The first admission of guilt. Of course, they conveniently neglected to point out the serious flaws in their methodology documented above.
"The second factor is how well pages on a topic are connected to each other. There are two extreme cases that can affect the convergence of a topic in our computations. At one extreme, there are a few pages such as the Microsoft home page (www.microsoft.com) with incoming links from a large fraction of all pages on the Web. These pages end up having high reputation on almost every topic represented in the Web; it is not reasonable to identify a small set of highly-weighted topics for them."
A minor nod to the power of marketing, but they obviously don't understand the implications of marketing on the Internet.

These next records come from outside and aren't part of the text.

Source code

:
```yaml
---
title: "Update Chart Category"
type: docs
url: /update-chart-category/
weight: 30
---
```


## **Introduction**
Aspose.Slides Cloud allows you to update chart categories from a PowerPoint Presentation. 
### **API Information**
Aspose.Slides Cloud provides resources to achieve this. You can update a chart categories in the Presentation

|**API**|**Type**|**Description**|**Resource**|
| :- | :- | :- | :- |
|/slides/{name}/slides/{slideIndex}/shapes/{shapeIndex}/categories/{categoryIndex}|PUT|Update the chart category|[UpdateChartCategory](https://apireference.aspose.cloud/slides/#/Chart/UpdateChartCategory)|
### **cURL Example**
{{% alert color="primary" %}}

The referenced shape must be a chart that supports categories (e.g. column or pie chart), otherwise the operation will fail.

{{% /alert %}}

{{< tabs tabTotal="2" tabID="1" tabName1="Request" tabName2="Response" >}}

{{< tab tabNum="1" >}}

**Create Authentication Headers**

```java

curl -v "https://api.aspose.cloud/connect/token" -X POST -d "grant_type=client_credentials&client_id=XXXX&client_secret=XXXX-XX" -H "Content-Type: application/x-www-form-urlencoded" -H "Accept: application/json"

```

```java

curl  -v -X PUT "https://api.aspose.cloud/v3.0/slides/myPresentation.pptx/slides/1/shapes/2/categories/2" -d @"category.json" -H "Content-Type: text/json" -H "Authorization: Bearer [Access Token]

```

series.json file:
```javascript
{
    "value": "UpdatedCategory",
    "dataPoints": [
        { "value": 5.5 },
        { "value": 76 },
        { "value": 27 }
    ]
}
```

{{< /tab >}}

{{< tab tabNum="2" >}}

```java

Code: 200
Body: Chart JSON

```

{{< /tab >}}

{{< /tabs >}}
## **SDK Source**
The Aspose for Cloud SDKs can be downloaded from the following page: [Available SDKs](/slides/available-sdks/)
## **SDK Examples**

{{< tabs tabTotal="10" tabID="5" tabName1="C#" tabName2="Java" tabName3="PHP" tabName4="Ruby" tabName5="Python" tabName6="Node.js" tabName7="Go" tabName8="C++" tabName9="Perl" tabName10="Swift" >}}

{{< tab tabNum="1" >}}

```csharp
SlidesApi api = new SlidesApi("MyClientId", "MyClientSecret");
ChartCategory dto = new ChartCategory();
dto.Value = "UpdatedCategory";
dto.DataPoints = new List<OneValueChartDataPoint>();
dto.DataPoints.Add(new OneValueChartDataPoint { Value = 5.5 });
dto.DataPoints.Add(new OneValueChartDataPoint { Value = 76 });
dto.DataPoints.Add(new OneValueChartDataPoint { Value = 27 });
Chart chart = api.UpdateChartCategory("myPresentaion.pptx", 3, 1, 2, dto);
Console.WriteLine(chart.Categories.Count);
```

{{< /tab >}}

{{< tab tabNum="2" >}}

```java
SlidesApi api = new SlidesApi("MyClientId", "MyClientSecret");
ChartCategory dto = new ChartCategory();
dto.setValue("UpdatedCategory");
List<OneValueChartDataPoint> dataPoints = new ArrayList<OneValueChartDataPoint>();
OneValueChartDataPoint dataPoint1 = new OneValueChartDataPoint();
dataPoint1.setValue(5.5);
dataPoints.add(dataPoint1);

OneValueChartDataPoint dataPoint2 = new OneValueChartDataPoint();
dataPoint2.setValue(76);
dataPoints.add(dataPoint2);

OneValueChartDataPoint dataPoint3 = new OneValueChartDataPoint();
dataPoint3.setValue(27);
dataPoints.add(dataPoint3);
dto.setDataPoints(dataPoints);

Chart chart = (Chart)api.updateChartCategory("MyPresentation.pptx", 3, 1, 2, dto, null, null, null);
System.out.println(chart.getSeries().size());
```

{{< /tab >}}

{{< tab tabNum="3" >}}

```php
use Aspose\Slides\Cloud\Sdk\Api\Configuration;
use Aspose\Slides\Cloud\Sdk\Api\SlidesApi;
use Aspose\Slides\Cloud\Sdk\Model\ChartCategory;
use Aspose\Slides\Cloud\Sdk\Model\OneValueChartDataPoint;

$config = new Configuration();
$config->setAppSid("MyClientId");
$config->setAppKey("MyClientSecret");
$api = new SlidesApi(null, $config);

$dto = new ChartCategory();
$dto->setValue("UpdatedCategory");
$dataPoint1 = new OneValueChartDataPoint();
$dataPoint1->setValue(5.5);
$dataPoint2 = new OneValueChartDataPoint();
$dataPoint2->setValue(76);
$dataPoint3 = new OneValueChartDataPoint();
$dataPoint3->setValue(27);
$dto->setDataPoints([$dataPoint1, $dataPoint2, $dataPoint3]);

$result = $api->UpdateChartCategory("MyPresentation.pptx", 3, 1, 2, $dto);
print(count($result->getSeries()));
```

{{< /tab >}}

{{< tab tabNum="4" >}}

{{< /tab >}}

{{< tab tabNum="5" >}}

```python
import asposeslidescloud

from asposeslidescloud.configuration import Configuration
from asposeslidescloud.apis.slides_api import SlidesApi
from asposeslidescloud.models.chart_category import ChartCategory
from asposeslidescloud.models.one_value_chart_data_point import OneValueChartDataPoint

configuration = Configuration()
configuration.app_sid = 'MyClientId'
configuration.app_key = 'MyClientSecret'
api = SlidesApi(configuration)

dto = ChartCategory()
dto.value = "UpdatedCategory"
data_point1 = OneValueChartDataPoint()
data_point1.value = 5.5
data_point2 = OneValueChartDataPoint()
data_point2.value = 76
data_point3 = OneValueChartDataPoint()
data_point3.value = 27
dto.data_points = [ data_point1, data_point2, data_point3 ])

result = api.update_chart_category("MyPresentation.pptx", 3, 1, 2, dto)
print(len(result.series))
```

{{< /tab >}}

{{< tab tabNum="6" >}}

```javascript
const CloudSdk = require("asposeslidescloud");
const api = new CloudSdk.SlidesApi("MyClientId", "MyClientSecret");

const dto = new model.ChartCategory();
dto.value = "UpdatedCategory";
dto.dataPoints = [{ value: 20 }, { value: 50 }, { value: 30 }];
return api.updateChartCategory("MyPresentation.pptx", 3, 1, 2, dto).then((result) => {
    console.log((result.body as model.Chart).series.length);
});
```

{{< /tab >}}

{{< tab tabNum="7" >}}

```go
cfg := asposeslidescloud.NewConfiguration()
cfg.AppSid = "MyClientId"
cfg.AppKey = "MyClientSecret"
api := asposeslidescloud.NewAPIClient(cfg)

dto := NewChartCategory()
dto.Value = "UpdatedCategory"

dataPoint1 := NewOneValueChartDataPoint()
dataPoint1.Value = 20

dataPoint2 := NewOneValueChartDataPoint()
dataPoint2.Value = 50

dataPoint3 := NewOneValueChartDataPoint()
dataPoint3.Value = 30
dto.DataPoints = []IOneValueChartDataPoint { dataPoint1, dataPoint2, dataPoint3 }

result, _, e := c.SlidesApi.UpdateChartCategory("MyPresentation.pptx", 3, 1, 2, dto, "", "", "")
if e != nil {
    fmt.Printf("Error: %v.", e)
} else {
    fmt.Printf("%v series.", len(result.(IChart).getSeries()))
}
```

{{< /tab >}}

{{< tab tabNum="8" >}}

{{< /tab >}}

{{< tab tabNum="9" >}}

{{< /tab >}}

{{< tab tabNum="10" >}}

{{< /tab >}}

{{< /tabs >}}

"At the other extreme, there are pages with no more than a few incoming links; according to some estimates (e.g. ), a large number of pages fall in this category. Depending on where the incoming links of a page are coming from and the reputations of those links, they can have various effects on the reputation of a page according to our models. Our current implementation, however, may not report any strong reputations on any topic for these pages because all incoming links are simply weighted equally."
Unfortunately, they simply didn't take into consideration the fact that no new Web page has inbound links (unless it's anticipated, but such pages are rare). The database should have been diluted with pages that had no inbound links. Had they taken this simple step, they would have learned quickly why their approach won't work.
"We have introduced general notions of page reputation on a topic, combining the textual content and the link structure of the Web. Our notions of reputation are based on random walk models that generalize the pure link-based ranking methods developed earlier. For instance, our ranking based on the one-level weight propagation model becomes PageRank if the rank is computed with respect to all possible topics. We have presented algorithms for identifying the topics that a page has highest reputation on and for computing the reputation rank of a page on a topic. Our current work concentrates on refining the implementation of TOPIC to achieve more accurate rankings and better performance."
They are pursuing the wrong methodology. Their work will therefore never be finished. I have to ask how many years it will be before they realize the serious flaw in their approach?
When Brett invited me to visit this forum, I pointed out that I would be brutal. I am unforgiving to the people who bat out these Fermatian Proofs and expect the world to just sit around and applaud their brilliance. To overlook the most fundamental aspects of the Web community in an analysis of how to properly catalogue its member sites is inexcusable.
I hope other research on which search engine technology is based is better done than this travesty, but I've already shown how the PageRank research was also seriously flawed (and how Google doesn't work as advertised) in the search engine forums at JimWorld.
Brett, I'm still looking for answers, and I'll keep my eyes on your forums here. But if this is the way search engine technology is moving, I may just continue to rely upon directories and finding my own links the hard way. Obviously these guys are not equipped to do the job for us.